気がつくとものが増えがちなキッチン回り。調理器具などの収納に困っている方も多いのではないでしょうか? とくに家族の人数や形態が変わり始める大人世代は、見直すタイミングかもしれません。そこで、50代・60代の暮らし上手さんが実践した、「キッチン」で手放したものや、もたないためのテクニックを紹介します。ご自宅のキッチンにぜひ活用してみてください。

50代から厳選すべきキッチングッズ。捨てると家事も気持ちも楽に

人生が100年だとすると、折り返しに当たるのが50代。キッチン回りを整理整頓することで、料理の手間が減ることはもちろん、暮らしやすくなりますよ。

【写真】余計なものがなく、すっきりした筆子さんのキッチン

●ミニマリストも実践!厳選すべきキッチングッズ

「老後に備えてものの数を減らし、小さな暮らしに切り替えるのにちょうどいいタイミングです」と話すのは、60代ミニマリストでカナダ在住のブロガー・筆子さん。

ものがあふれる暮らしから、ものを減らす暮らしに切り替えて30年以上。現在もものとのつき合い方について発信する筆子さんに、自身の経験から実感する、50歳をすぎたら見直すべき「キッチンでたまりがちなもの」について教えていただきました。

●多すぎるマグカップやコップ

まず、厳選すべきはマグカップ。50代になると、子どもが巣立ち始めるので、家族の人数は減ります。そんなとき、たくさんの食器は不要です。多すぎる食器は皆、見直すべきですが、とくに増えがちなマグやコップから、整理を始めましょう。

マグやコップはお土産やプレゼント、粗品でもらうことも多いもの。よく使う、お気に入りのものだけ残して、めったに使わないものは、処分がおすすめです。

●重い食器や調理器具

これからは、だんだんと体力がなくなっていくので、重い食器や、重すぎる調理雑貨は積極的に捨てましょう。

おしゃれな鋳物の鍋が人気ですが、見た目よりも、実用性を重視したほうが、心身ともに軽やかな生活になります。

●だぶっているツールすべて

しゃもじ、お玉、菜箸、フライ返しなどの調理ツールも見直しましょう。

同じ用途のものを何個ももっているせいで、引き出しの中が満杯になることがあります。たくさんあると、探しにくいし、取り出しにくいし、そもそも引き出しが開きません。同じものを何個も持つと管理の手間が増えるだけです。

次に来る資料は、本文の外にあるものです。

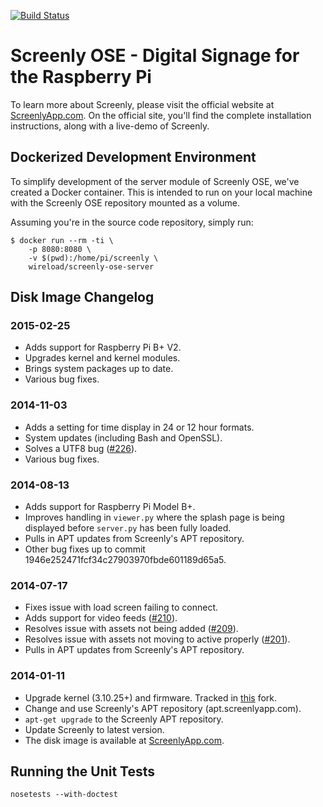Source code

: [![Build Status](https://travis-ci.org/wireload/screenly-ose.svg?branch=master)](https://travis-ci.org/wireload/screenly-ose)

# Screenly OSE - Digital Signage for the Raspberry Pi

To learn more about Screenly, please visit the official website at [ScreenlyApp.com](http://www.screenlyapp.com). On the official site, you'll find the complete installation instructions, along with a live-demo of Screenly.

## Dockerized Development Environment

To simplify development of the server module of Screenly OSE, we've created a Docker container. This is intended to run on your local machine with the Screenly OSE repository mounted as a volume.

Assuming you're in the source code repository, simply run:

    $ docker run --rm -ti \
        -p 8080:8080 \
        -v $(pwd):/home/pi/screenly \
        wireload/screenly-ose-server

## Disk Image Changelog

### 2015-02-25

 * Adds support for Raspberry Pi B+ V2.
 * Upgrades kernel and kernel modules.
 * Brings system packages up to date.
 * Various bug fixes.

### 2014-11-03

 * Adds a setting for time display in 24 or 12 hour formats.
 * System updates (including Bash and OpenSSL).
 * Solves a UTF8 bug ([#226](https://github.com/wireload/screenly-ose/issues/226)).
 * Various bug fixes.

### 2014-08-13

 * Adds support for Raspberry Pi Model B+.
 * Improves handling in `viewer.py` where the splash page is being displayed before `server.py` has been fully loaded.
 * Pulls in APT updates from Screenly's APT repository.
 * Other bug fixes up to commit 1946e252471fcf34c27903970fbde601189d65a5.

### 2014-07-17

 * Fixes issue with load screen failing to connect.
 * Adds support for video feeds ([#210](https://github.com/wireload/screenly-ose/issues/210)).
 * Resolves issue with assets not being added ([#209](https://github.com/wireload/screenly-ose/issues/209)).
 * Resolves issue with assets not moving to active properly ([#201](https://github.com/wireload/screenly-ose/issues/201)).
 * Pulls in APT updates from Screenly's APT repository.

### 2014-01-11

 * Upgrade kernel (3.10.25+) and firmware. Tracked in [this](https://github.com/wireload/rpi-firmware) fork.
 * Change and use Screenly's APT repository (apt.screenlyapp.com).
 * `apt-get upgrade` to the Screenly APT repository.
 * Update Screenly to latest version.
 * The disk image is available at [ScreenlyApp.com](http://www.screenlyapp.com).

## Running the Unit Tests

    nosetests --with-doctest

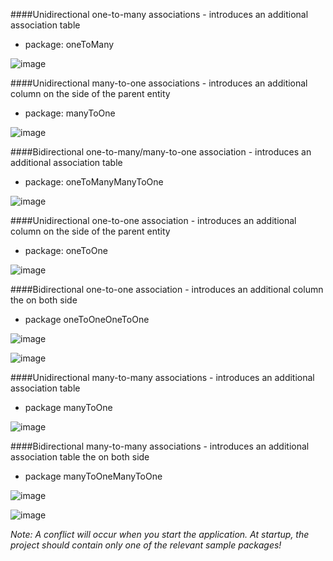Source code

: 
####Unidirectional one-to-many associations - introduces an additional association table
- package: oneToMany

![image](https://user-images.githubusercontent.com/55606097/175790485-13d240b7-5d17-4de2-b67a-89e4d62b015d.png)

####Unidirectional many-to-one associations - introduces an additional column on the side of the parent entity
- package: manyToOne

![image](https://user-images.githubusercontent.com/55606097/175790521-effbe5c6-f384-444f-aedd-c90da3112a99.png)

####Bidirectional one-to-many/many-to-one association - introduces an additional association table
- package: oneToManyManyToOne

![image](https://user-images.githubusercontent.com/55606097/175790528-8e61b840-b4ae-419e-9f26-fb3fe1d53c04.png)

####Unidirectional one-to-one association - introduces an additional column on the side of the parent entity
- package: oneToOne

![image](https://user-images.githubusercontent.com/55606097/175790536-4f7bdeac-fb3f-4be9-820d-1950dd3783f3.png)

####Bidirectional one-to-one association - introduces an additional column the on both side

- package oneToOneOneToOne

![image](https://user-images.githubusercontent.com/55606097/175790538-38aa84e5-b847-4109-8676-c3c34e520a3d.png)

![image](https://user-images.githubusercontent.com/55606097/175790542-86f799d0-70ee-4f2d-97e5-164873b425e2.png)

####Unidirectional many-to-many associations - introduces an additional association table

- package manyToOne

![image](https://user-images.githubusercontent.com/55606097/175790485-13d240b7-5d17-4de2-b67a-89e4d62b015d.png)

####Bidirectional many-to-many associations - introduces an additional association table the on both side

- package manyToOneManyToOne

![image](https://user-images.githubusercontent.com/55606097/175790551-5aa40079-0b21-40f4-aa5f-9dd72c9a5949.png)

![image](https://user-images.githubusercontent.com/55606097/175790558-08e64f44-0d1b-4e81-a7e8-bfe616669413.png)


*Note: A conflict will occur when you start the application. At startup, the project should contain only one of the relevant sample packages!*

普段よく使うツールは「自分が使いやすいと思っている」ツールです。あまり使わないツールは手放し、少数精鋭のツールを使って調理をしましょう。

50代から水きりカゴを使わない生活に。メリットと便利な代用品

便利ではあるものの、キッチンの作業スペースで場所を取りがちな「水きりカゴ」。筆子さんは、6年半前に手放したといいます。必要性を見直した理由と、なくして得したメリットとは?

●水きりカゴを捨てた理由。じゃまだし手入れが大変

以前は水きりカゴを使っていました。家庭をもって最初に使っていたのは、白いプラスチック製の水きりカゴ(ディッシュラック)で、皿を立てる仕切りが並んだ、よくあるタイプです。この水きりカゴ、けっこう大きくて、わが家の狭い台所のカウンターを占領するし、白いので汚れが目立つし、仕きりがヌメヌメしがちなのが難点でした。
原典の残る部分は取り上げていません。